I bought my place with 10% down about 6 years ago. I now have about 25% equity. I was nervous at the time about not having 20% down, but I made sure I wasn't buying above what I could afford in terms of the monthly payment. Historically low interest rates, a housing glut, and an $8000 tax credit (which saves you an additional ~$10,000 in interest payments over the life of the loan at 6%) is pretty hard to pass up.

Guest's picture
kazari

Maybe you have some funds you haven't considered.

Anita Bell (an Australian finance writer) has some awesome instructions for finding emergency cash. Emergency, in that you could probably only do it once every 5 years, and it really strips your resources to the bone. But if you are determined that this is a once-off opportunity that won't come along again, maybe it's worth it.
I can't remember all her steps, but the biggest ones were:
- sell off your stuff, especially a big ticket item like a car.
- change jobs (if you think you'll get a decent leave payout).
- Look at your super (sorry, retirement funds for you americans).

It's not going to get you the whole deposit, but it could pull you across the line if you're close.

Guest's picture
Andrew

Listen to the little voice and wait until you have the money. It may be better to pay a bit more in the long run knowing you're financially sound, than throwing all in now with the risk of an emergency taking you and your dream out.

Do you know how much it would take to cripple your finances if something happens after you do this? Do you know how long you'll be financially vulnerable while you recoup your emergency fund?

What about the house itself? Have you accounted for all of the additional expenses? Insurance, taxes, neighborhood associations, utility hookups, transportation, schooling costs, etc...

And have you thought about all the things that may need fixing right away?
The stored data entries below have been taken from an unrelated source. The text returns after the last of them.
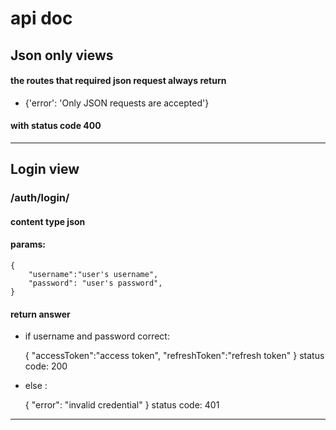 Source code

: # api doc



## Json only views 
#### the routes that required json request always return
   - {'error': 'Only JSON requests are accepted'} 
#### with status code 400


---
## Login view
### /auth/login/
#### content type json
#### params: 
    {
        "username":"user's username",
        "password": "user's password",
    }
#### return answer
- if username and password correct:
    

    {
        "accessToken":"access token",
        "refreshToken":"refresh token"
    } 
    status code: 200

- else :
    

    {
        "error": "invalid credential"
    }
    status code: 401

--- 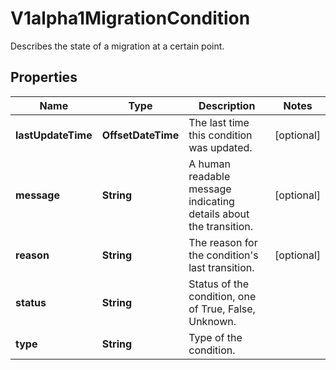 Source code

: 

# V1alpha1MigrationCondition

Describes the state of a migration at a certain point.

## Properties

| Name | Type | Description | Notes |
|------------ | ------------- | ------------- | -------------|
|**lastUpdateTime** | **OffsetDateTime** | The last time this condition was updated. |  [optional] |
|**message** | **String** | A human readable message indicating details about the transition. |  [optional] |
|**reason** | **String** | The reason for the condition&#39;s last transition. |  [optional] |
|**status** | **String** | Status of the condition, one of True, False, Unknown. |  |
|**type** | **String** | Type of the condition. |  |



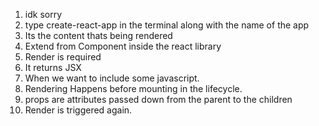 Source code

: 1. idk sorry
2. type create-react-app in the terminal along with the name of the app
3. Its the content thats being rendered
4. Extend from Component inside the react library
5. Render is required
6. It returns JSX
7. When we want to include some javascript.
8. Rendering Happens before mounting in the lifecycle.
9. props are attributes passed down from the parent to the children
10. Render is triggered again.
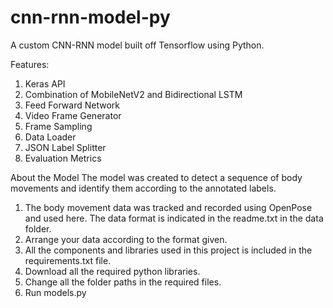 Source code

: # cnn-rnn-model-py
A custom CNN-RNN model built off Tensorflow using Python.

Features:
1. Keras API
2. Combination of MobileNetV2 and Bidirectional LSTM
4. Feed Forward Network
5. Video Frame Generator
6. Frame Sampling
7. Data Loader
8. JSON Label Splitter
10. Evaluation Metrics

About the Model
The model was created to detect a sequence of body movements and identify them according to the annotated labels.
1. The body movement data was tracked and recorded using OpenPose and used here. The data format is indicated in the readme.txt in the data folder.
2. Arrange your data according to the format given.
3. All the components and libraries used in this project is included in the requirements.txt file.
4. Download all the required python libraries.
5. Change all the folder paths in the required files.
6. Run models.py 

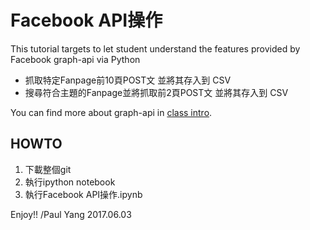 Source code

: Facebook API操作
===================

This tutorial targets to let student understand the features provided by Facebook graph-api via Python

* 抓取特定Fanpage前10頁POST文 並將其存入到 CSV
* 搜尋符合主題的Fanpage並將抓取前2頁POST文 並將其存入到 CSV

You can find more about graph-api in [class intro](https://developers.facebook.com/docs/graph-api).


HOWTO
----------------

1. 下載整個git
2. 執行ipython notebook
3. 執行Facebook API操作.ipynb

Enjoy!!
/Paul Yang
2017.06.03

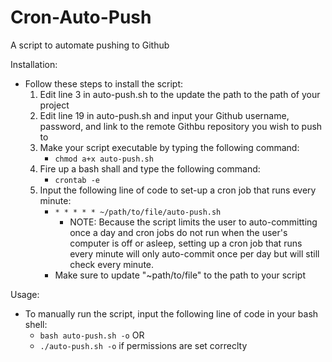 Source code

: # Cron-Auto-Push
A script to automate pushing to Github

Installation:
* Follow these steps to install the script:
  1. Edit line 3 in auto-push.sh to the update the path to the path of your project
  2. Edit line 19 in auto-push.sh and input your Github username, password, and link to the remote Githbu repository you wish to push to
  3. Make your script executable by typing the following command:
     - `chmod a+x auto-push.sh`
  4. Fire up a bash shall and type the following command:
      - `crontab -e`
  5. Input the following line of code to set-up a cron job that runs every minute:
      - `* * * * * ~/path/to/file/auto-push.sh`
        - NOTE: Because the script limits the user to auto-committing once a day and cron jobs do not run when the user's computer is off or asleep, setting up a cron job that runs every minute will only auto-commit once per day but will still check every minute.
      - Make sure to update "~path/to/file" to the path to your script
    
Usage:
* To manually run the script, input the following line of code in your bash shell:
  - `bash auto-push.sh -o` OR 
  - `./auto-push.sh -o` if permissions are set correclty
Older homes (even just a few years) are notorious for having at least one money-sink problem, and they way your agent is pushing, he/she may not be entirely forthcoming for fear of losing a sale.

What about your blog? How would your readership react if you break one of the cardinal rules of personal finance, and then get hit with a financially crippling emergency?

It's your choice, but from personal experience I can tell you throwing every last dime you have at something, even if it's your dream, is just inviting disaster. There are far too many ways to lose everything. You need know you've got something to rely on just in case, not hope everything will be fine until you're ready to handle it. Don't let emotions be an excuse to do something you know is foolhardy. Listen to the little voice.

Guest's picture
Tyberius Casteneta

I say buy it!

There are thousands of people out there who live well beyond their means.

We live in a country today that is on the consumers side.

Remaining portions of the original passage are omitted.